The Common Language Runtime (CLR) is at the core of the .NET Framework development environment. It is the part of .NET that is ultimately responsible for memory management, thread management, exception handling, and security. The CLR has not had any significant changes since 2005 when .NET Framework 2.0 was shipped. All the version 3 frameworks shipped in the meantime (.NET 3.0, 3.5, and 3.5 SP1) didn't modify the CLR in a significant way. But CLR 4.0 adds some significant enhancements in every area of the CLR.
Side-by-Side Execution
A key starting point in understanding the improvements in CLR 4.0 is side-by-side execution. Folks that remember the pain of migrating from 1.1 to 2.0 will rejoice: Your applications are not forced to roll forward to the newest framework any more. Applications built in 2.0 or newer versions of the framework will continue to run on that version of the framework and CLR without incident, even within the same process.
This becomes hugely important when you're using third-party libraries and tools in your application. You can move your own code up to 4.0, but the components can still be running on 2.0. This feature alone mitigates a lot of fear of upgrading to the latest and greatest; you don't have to make sure every bit of your application is migrated to 4.0 all at once.
It also has significant impact if you're still using COM components. In previous versions of the CLR, the COM component had to run in the same version of the framework as the application itself. With the 4.0 CLR, COM components can run under their native framework version (typically version 2), or you can tell CLR 4.0 to support 2.0 behavior if the 2.0 framework isn't available by modifying the startup tag in the configuration section of the application's configuration file, like this:
<configuration>
<startup useLegacyV2RuntimeActivationPolicy="true">
<supportedRuntime version="v4.0" />
</startup>
</configuration>
Also, in the application configuration file you can specify preferred frameworks in sequence. So if you prefer your application to run on .NET 2.0 SP1, but if that version isn't available, to run on .NET 4.0, the file would look like this:
<configuration>
<startup >
<supportedRuntime version="v2.0.5727" />
<supportedRuntime version="v4.0" />
</startup>
</configuration>
For many situations, you need to make no changes to your application to move to the 4.0 CLR and framework. The various components of your application will use the versions of the framework that it requires.
Garbage Collection
Most developers take the memory management abilities of the CLR entirely for granted. You never need to think about how variables get allocated in memory; you just declare them. And you don't worry much about cleaning them up—it just happens. The CLR makes memory management almost entirely transparent.
The only aspect of CLR memory management that developers are aware of is garbage collection.
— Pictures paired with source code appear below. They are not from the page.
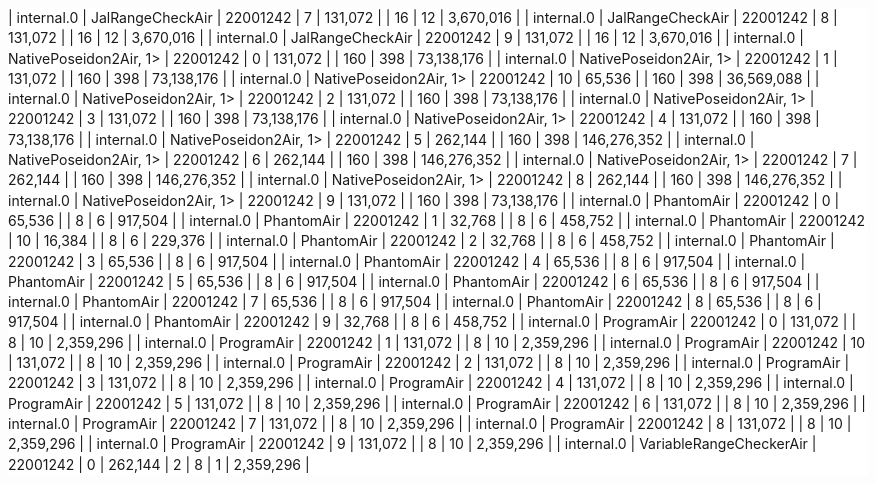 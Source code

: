 | internal.0 | JalRangeCheckAir | 22001242 | 7 | 131,072 |  | 16 | 12 | 3,670,016 | 
| internal.0 | JalRangeCheckAir | 22001242 | 8 | 131,072 |  | 16 | 12 | 3,670,016 | 
| internal.0 | JalRangeCheckAir | 22001242 | 9 | 131,072 |  | 16 | 12 | 3,670,016 | 
| internal.0 | NativePoseidon2Air<BabyBearParameters>, 1> | 22001242 | 0 | 131,072 |  | 160 | 398 | 73,138,176 | 
| internal.0 | NativePoseidon2Air<BabyBearParameters>, 1> | 22001242 | 1 | 131,072 |  | 160 | 398 | 73,138,176 | 
| internal.0 | NativePoseidon2Air<BabyBearParameters>, 1> | 22001242 | 10 | 65,536 |  | 160 | 398 | 36,569,088 | 
| internal.0 | NativePoseidon2Air<BabyBearParameters>, 1> | 22001242 | 2 | 131,072 |  | 160 | 398 | 73,138,176 | 
| internal.0 | NativePoseidon2Air<BabyBearParameters>, 1> | 22001242 | 3 | 131,072 |  | 160 | 398 | 73,138,176 | 
| internal.0 | NativePoseidon2Air<BabyBearParameters>, 1> | 22001242 | 4 | 131,072 |  | 160 | 398 | 73,138,176 | 
| internal.0 | NativePoseidon2Air<BabyBearParameters>, 1> | 22001242 | 5 | 262,144 |  | 160 | 398 | 146,276,352 | 
| internal.0 | NativePoseidon2Air<BabyBearParameters>, 1> | 22001242 | 6 | 262,144 |  | 160 | 398 | 146,276,352 | 
| internal.0 | NativePoseidon2Air<BabyBearParameters>, 1> | 22001242 | 7 | 262,144 |  | 160 | 398 | 146,276,352 | 
| internal.0 | NativePoseidon2Air<BabyBearParameters>, 1> | 22001242 | 8 | 262,144 |  | 160 | 398 | 146,276,352 | 
| internal.0 | NativePoseidon2Air<BabyBearParameters>, 1> | 22001242 | 9 | 131,072 |  | 160 | 398 | 73,138,176 | 
| internal.0 | PhantomAir | 22001242 | 0 | 65,536 |  | 8 | 6 | 917,504 | 
| internal.0 | PhantomAir | 22001242 | 1 | 32,768 |  | 8 | 6 | 458,752 | 
| internal.0 | PhantomAir | 22001242 | 10 | 16,384 |  | 8 | 6 | 229,376 | 
| internal.0 | PhantomAir | 22001242 | 2 | 32,768 |  | 8 | 6 | 458,752 | 
| internal.0 | PhantomAir | 22001242 | 3 | 65,536 |  | 8 | 6 | 917,504 | 
| internal.0 | PhantomAir | 22001242 | 4 | 65,536 |  | 8 | 6 | 917,504 | 
| internal.0 | PhantomAir | 22001242 | 5 | 65,536 |  | 8 | 6 | 917,504 | 
| internal.0 | PhantomAir | 22001242 | 6 | 65,536 |  | 8 | 6 | 917,504 | 
| internal.0 | PhantomAir | 22001242 | 7 | 65,536 |  | 8 | 6 | 917,504 | 
| internal.0 | PhantomAir | 22001242 | 8 | 65,536 |  | 8 | 6 | 917,504 | 
| internal.0 | PhantomAir | 22001242 | 9 | 32,768 |  | 8 | 6 | 458,752 | 
| internal.0 | ProgramAir | 22001242 | 0 | 131,072 |  | 8 | 10 | 2,359,296 | 
| internal.0 | ProgramAir | 22001242 | 1 | 131,072 |  | 8 | 10 | 2,359,296 | 
| internal.0 | ProgramAir | 22001242 | 10 | 131,072 |  | 8 | 10 | 2,359,296 | 
| internal.0 | ProgramAir | 22001242 | 2 | 131,072 |  | 8 | 10 | 2,359,296 | 
| internal.0 | ProgramAir | 22001242 | 3 | 131,072 |  | 8 | 10 | 2,359,296 | 
| internal.0 | ProgramAir | 22001242 | 4 | 131,072 |  | 8 | 10 | 2,359,296 | 
| internal.0 | ProgramAir | 22001242 | 5 | 131,072 |  | 8 | 10 | 2,359,296 | 
| internal.0 | ProgramAir | 22001242 | 6 | 131,072 |  | 8 | 10 | 2,359,296 | 
| internal.0 | ProgramAir | 22001242 | 7 | 131,072 |  | 8 | 10 | 2,359,296 | 
| internal.0 | ProgramAir | 22001242 | 8 | 131,072 |  | 8 | 10 | 2,359,296 | 
| internal.0 | ProgramAir | 22001242 | 9 | 131,072 |  | 8 | 10 | 2,359,296 | 
| internal.0 | VariableRangeCheckerAir | 22001242 | 0 | 262,144 | 2 | 8 | 1 | 2,359,296 |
In the CLR, variables are allocated quickly, but freed up slowly. Deallocating a variable, typically by letting it fall out of scope, marks the variable as deleted but does not return the memory to the heap for use—that happens only when garbage collection runs. For the most part, garbage collection is invisible to the application. In fact, it is strongly recommended that you don't mess with garbage collection, such as forcing a collection to run with a GC.Collect statement.
The only time most developers think about garbage collection is when it affects their application. Typically this only occurs in two scenarios: client application freezes and page-processing delays on a web server. To understand how this happens, you need to understand a bit more about how garbage collection works.
Memory management in the CLR is broken into three generations made up of groups of memory segments. The first two are Gen 0 and Gen 1, called ephemeral generations since they are generally very short-lived. When an object is first created, it lives in Gen 0 until garbage collection runs. If by the time garbage collection runs the object is dead, that is, already deallocated and finalized, the memory that was allocated to that object is freed for use. If the object is still in use, it gets promoted to Gen 1. In some cases an object is deallocated but not finalized; that is, the garbage collector will fire the finalizer of the object but still ships the object over to Gen 1. The object will be cleaned up on the next garbage collection.
If when garbage collection is run on a Gen 1 segment there are objects still in use, those objects are moved to Gen 2. In reality, "move" is a misnomer—the garbage collector does its best not to move memory around, since doing so is a slow process. The garbage collector will compact down live objects to fill in the gaps in memory left by dead objects. But ultimately a segment normally never moves, it just gets marked as a different generation.